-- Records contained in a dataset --
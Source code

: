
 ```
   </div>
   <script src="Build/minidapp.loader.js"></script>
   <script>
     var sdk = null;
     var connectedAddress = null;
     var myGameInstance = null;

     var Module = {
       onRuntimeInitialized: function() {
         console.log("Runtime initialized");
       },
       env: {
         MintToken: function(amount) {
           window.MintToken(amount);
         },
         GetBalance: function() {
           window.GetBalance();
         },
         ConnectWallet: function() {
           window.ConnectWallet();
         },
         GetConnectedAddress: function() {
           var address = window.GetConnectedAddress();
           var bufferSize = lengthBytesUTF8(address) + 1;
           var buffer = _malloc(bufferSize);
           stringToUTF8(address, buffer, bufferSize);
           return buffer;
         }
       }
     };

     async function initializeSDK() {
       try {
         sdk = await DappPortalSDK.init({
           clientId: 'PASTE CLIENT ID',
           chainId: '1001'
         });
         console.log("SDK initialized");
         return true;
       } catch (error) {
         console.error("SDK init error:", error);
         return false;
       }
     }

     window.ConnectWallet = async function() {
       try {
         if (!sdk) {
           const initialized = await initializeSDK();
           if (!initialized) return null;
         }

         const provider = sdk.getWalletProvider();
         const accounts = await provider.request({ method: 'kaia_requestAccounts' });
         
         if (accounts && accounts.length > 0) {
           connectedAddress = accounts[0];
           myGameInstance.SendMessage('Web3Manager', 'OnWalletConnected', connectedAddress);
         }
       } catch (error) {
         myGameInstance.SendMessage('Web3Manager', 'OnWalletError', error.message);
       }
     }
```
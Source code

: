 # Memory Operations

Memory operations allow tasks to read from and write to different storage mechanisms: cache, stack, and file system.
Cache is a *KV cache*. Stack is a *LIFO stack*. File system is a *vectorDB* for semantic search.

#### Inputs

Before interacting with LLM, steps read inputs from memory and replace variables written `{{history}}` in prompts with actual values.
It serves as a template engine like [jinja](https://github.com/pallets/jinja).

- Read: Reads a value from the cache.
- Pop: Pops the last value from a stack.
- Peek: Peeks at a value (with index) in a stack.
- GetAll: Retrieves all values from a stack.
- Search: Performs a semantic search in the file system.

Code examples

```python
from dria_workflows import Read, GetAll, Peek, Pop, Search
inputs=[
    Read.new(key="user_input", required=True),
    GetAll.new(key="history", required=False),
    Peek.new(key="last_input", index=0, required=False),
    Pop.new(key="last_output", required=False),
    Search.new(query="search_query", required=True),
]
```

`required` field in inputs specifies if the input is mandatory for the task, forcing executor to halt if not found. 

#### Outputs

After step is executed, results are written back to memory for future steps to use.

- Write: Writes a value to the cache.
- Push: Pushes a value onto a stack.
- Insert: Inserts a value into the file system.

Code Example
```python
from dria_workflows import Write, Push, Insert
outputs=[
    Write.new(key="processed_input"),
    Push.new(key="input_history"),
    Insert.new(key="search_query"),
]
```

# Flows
--
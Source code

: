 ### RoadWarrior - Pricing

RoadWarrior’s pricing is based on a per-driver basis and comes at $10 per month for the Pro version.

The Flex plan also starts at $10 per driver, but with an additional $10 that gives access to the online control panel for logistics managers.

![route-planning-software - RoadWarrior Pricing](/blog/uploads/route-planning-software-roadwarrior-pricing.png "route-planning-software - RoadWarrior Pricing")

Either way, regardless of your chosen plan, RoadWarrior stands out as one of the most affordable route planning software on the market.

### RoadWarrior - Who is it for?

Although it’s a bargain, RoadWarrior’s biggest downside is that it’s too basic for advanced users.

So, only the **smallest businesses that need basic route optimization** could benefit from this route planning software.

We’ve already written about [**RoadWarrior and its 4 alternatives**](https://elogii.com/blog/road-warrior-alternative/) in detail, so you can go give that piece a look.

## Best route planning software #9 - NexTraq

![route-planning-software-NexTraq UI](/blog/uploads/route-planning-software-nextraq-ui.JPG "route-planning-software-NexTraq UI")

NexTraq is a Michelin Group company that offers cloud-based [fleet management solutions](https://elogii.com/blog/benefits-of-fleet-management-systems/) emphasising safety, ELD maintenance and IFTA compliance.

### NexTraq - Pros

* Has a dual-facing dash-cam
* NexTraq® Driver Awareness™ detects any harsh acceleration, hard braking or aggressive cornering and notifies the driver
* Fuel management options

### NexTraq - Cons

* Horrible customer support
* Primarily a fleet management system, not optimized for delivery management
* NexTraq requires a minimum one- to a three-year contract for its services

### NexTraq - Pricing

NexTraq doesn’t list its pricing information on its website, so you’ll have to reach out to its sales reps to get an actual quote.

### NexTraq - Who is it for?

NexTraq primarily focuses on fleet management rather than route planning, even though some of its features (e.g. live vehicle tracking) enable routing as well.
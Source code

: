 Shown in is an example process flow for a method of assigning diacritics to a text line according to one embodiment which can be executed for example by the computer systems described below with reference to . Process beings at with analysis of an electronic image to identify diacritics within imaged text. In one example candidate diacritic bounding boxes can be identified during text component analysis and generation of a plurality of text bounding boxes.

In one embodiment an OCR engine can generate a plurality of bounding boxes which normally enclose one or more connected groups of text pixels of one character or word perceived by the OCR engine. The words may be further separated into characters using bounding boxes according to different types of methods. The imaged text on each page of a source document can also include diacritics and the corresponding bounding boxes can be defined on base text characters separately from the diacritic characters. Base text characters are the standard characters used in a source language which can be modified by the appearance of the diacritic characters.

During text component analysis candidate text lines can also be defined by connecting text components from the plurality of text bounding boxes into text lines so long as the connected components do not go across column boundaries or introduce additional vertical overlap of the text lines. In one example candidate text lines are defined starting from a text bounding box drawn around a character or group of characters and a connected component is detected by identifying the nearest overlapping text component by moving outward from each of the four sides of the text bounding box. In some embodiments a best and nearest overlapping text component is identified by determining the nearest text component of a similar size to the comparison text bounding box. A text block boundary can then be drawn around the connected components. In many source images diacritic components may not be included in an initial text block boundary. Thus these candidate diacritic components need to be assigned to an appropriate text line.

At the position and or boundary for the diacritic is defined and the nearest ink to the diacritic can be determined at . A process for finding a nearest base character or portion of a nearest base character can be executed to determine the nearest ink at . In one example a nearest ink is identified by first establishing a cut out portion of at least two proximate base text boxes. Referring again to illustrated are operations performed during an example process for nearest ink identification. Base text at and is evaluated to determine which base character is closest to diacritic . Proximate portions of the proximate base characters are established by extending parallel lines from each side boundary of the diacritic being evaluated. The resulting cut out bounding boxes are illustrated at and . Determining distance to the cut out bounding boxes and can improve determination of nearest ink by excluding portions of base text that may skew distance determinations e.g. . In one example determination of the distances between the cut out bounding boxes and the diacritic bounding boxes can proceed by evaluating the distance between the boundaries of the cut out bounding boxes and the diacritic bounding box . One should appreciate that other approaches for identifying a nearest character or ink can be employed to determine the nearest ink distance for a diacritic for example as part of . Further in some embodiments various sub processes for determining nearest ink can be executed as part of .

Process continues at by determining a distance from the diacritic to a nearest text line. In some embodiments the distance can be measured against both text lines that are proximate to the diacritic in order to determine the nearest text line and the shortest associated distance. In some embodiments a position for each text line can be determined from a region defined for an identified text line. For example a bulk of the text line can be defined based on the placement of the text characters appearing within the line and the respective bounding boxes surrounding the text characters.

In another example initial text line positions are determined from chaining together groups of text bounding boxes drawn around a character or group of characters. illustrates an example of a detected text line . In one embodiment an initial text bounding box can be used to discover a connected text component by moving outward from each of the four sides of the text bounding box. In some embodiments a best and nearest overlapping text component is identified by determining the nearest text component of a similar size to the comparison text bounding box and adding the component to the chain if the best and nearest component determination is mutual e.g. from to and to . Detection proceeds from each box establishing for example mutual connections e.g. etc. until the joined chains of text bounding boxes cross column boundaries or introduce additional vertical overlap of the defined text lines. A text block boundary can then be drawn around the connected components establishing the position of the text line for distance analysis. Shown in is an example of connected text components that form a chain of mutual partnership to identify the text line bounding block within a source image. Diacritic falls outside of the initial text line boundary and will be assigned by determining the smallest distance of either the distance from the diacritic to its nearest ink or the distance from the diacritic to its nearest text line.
--
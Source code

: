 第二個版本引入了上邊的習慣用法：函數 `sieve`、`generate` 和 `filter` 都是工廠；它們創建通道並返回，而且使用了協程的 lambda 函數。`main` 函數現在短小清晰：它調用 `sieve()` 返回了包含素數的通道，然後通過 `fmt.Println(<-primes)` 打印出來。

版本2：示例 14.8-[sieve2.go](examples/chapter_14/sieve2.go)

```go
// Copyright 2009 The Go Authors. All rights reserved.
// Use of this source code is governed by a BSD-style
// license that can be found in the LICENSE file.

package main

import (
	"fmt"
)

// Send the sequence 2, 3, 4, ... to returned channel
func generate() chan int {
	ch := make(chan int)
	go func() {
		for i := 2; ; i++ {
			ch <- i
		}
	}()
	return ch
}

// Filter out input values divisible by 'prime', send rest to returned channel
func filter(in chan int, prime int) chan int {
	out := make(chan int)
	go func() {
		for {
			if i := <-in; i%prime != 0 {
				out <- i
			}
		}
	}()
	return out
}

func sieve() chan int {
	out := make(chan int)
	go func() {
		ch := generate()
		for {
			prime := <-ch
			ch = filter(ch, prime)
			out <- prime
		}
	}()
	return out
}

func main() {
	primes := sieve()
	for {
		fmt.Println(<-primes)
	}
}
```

-- Required work --
Among the records above, only the lines between the line holding "for its services" and the line holding "NexTraq doesn’t list", inclusive, are to be output, exactly as written.

-- Answer for the task --
* NexTraq requires a minimum one- to a three-year contract for its services

### NexTraq - Pricing

NexTraq doesn’t list its pricing information on its website, so you’ll have to reach out to its sales reps to get an actual quote.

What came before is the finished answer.